COMMENTARY: Law enforcement officers play a critical role in our society. I believe most are hard-working, well-intentioned people who care deeply about our communities.
I wish my partner and I had encountered one of those officers at the U.S. Border Patrol checkpoint on Interstate 25 north of Las Cruces during a recent drive.
Instead, an angry, armed agent arguably violated my partner Sarah Silva’s constitutional rights. Worse, he intimidated and berated her until she was shaking and near tears. Sitting next to Sarah, I felt powerless to stop it. Then the agent arguably violated my constitutional rights.
A 1953 regulation creates the zone within 100 miles of U.S. borders that lets Customs and Immigration Enforcement set up checkpoints. Racial profiling is the norm. Today those of us who travel through checkpoints encounter armed officers and drug-sniffing dogs. Surveillance cameras watch us. Other devices capture license-plate numbers, location, date and time.

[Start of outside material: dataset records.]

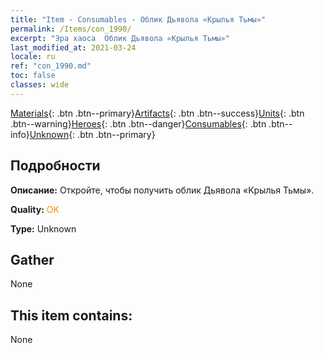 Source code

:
 ```yaml
---
title: "Item - Consumables - Облик Дьявола «Крылья Тьмы»"
permalink: /Items/con_1990/
excerpt: "Эра хаоса  Облик Дьявола «Крылья Тьмы»"
last_modified_at: 2021-03-24
locale: ru
ref: "con_1990.md"
toc: false
classes: wide
---
```

 [Materials](/ru/Items/){: .btn .btn--primary}[Artifacts](/ru/Items/Artifacts/){: .btn .btn--success}[Units](/ru/Items/Units/){: .btn .btn--warning}[Heroes](/ru/Items/Heroes/){: .btn .btn--danger}[Consumables](/ru/Items/Consumables/){: .btn .btn--info}[Unknown](/ru/Items/Unknown/){: .btn .btn--primary}

## Подробности
 **Описание:** Откройте, чтобы получить облик Дьявола «Крылья Тьмы».

 **Quality:** <span style="color: #FF8C00">OK</span>

 **Type:** Unknown

## Gather

  None

## This item contains:

  None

This militarization of my home makes me feel uneasy. Still, in my experience, most agents are reasonably friendly and wave most people through without incident.
Sometimes something much worse happens. For Sarah and me, March 23 was that day.
The appropriate question from an agent is something like “Are you a U.S. citizen?” Where you’re going, where you were born, where you’ve been, and what you’re doing is not the government’s business.
This agent asked Sarah where she was born.
Sarah is Latina and feels anxiety about our nation’s anti-immigrant climate and racial profiling by law enforcement. She responded with the appropriate answer:
“I’m a U.S. citizen.”
The agent wasn’t pleased that Sarah didn’t answer the question he asked. He leaned in quickly, getting in her face. With another agent standing over his shoulder and giving tacit approval, and a third agent standing on my side of the vehicle, the armed officer asked several questions and lectured Sarah quickly – too quickly to process, let alone respond. He continued in a raised voice until she was shaking, near tears, and said she was born in the United States.
The agent stood back up and asked, with a half smile and a tone, “There, was that so hard?”
Then the agent asked where I was born. Not wanting to escalate the situation further, I said I was born in the United States. I didn’t ask for his name or badge number, or to speak with a supervisor. I didn’t insist that he stop berating Sarah.
I know Sarah can defend herself, but I still feel shame about not standing up for her. And I was frightened. Now that we’re out of what felt like a dangerous situation, we’re filing a formal complaint.
After the agent gave permission to leave that day, Sarah drove out of the checkpoint and immediately had to pull over. Her hands were shaking. She wept. I kept an eye on the rear-view mirror as I listened and tried to comfort her, wondering if agents would come investigate why we stopped.
I’m still livid. Such harassment doesn’t make Americans safer. It raises fear and tension. It increases the risk of confrontations that end with officer-involved shootings.
Sarah and I both have daughters. I want them to feel safe calling law enforcement for help. I want them view police officers as protectors.
Had our girls been with us that day, that agent would have taught them to be terrified of law enforcement officers.
Our daughters deserve better. I’m a U.S. citizen, and I demand better.